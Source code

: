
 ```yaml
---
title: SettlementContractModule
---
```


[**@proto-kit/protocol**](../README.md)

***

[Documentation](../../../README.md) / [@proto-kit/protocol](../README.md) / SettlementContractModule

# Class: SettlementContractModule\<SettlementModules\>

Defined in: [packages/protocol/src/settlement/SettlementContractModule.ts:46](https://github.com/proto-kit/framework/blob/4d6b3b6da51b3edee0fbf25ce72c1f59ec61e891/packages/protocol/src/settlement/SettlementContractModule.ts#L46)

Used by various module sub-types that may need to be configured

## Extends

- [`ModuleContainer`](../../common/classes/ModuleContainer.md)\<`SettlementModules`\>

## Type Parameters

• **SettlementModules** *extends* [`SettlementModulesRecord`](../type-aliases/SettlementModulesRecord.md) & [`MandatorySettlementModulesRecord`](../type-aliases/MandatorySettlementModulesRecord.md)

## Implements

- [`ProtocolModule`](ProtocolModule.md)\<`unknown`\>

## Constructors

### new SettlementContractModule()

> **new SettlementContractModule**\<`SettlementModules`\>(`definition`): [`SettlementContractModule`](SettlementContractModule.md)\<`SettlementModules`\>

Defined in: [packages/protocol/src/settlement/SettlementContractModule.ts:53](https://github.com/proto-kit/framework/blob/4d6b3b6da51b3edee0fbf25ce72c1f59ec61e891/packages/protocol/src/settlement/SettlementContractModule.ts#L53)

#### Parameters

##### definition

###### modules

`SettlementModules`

• ACTIVITY
Would you return the entries exactly as they stand?

• EXERCISE RESULT
Source code

:
 ```yaml
---
title: SettlementContractModule
---
```


[**@proto-kit/protocol**](../README.md)

***

[Documentation](../../../README.md) / [@proto-kit/protocol](../README.md) / SettlementContractModule

# Class: SettlementContractModule\<SettlementModules\>

Defined in: [packages/protocol/src/settlement/SettlementContractModule.ts:46](https://github.com/proto-kit/framework/blob/4d6b3b6da51b3edee0fbf25ce72c1f59ec61e891/packages/protocol/src/settlement/SettlementContractModule.ts#L46)

Used by various module sub-types that may need to be configured

## Extends

- [`ModuleContainer`](../../common/classes/ModuleContainer.md)\<`SettlementModules`\>

## Type Parameters

• **SettlementModules** *extends* [`SettlementModulesRecord`](../type-aliases/SettlementModulesRecord.md) & [`MandatorySettlementModulesRecord`](../type-aliases/MandatorySettlementModulesRecord.md)

## Implements

- [`ProtocolModule`](ProtocolModule.md)\<`unknown`\>

## Constructors

### new SettlementContractModule()

> **new SettlementContractModule**\<`SettlementModules`\>(`definition`): [`SettlementContractModule`](SettlementContractModule.md)\<`SettlementModules`\>

Defined in: [packages/protocol/src/settlement/SettlementContractModule.ts:53](https://github.com/proto-kit/framework/blob/4d6b3b6da51b3edee0fbf25ce72c1f59ec61e891/packages/protocol/src/settlement/SettlementContractModule.ts#L53)

#### Parameters

##### definition

###### modules

`SettlementModules`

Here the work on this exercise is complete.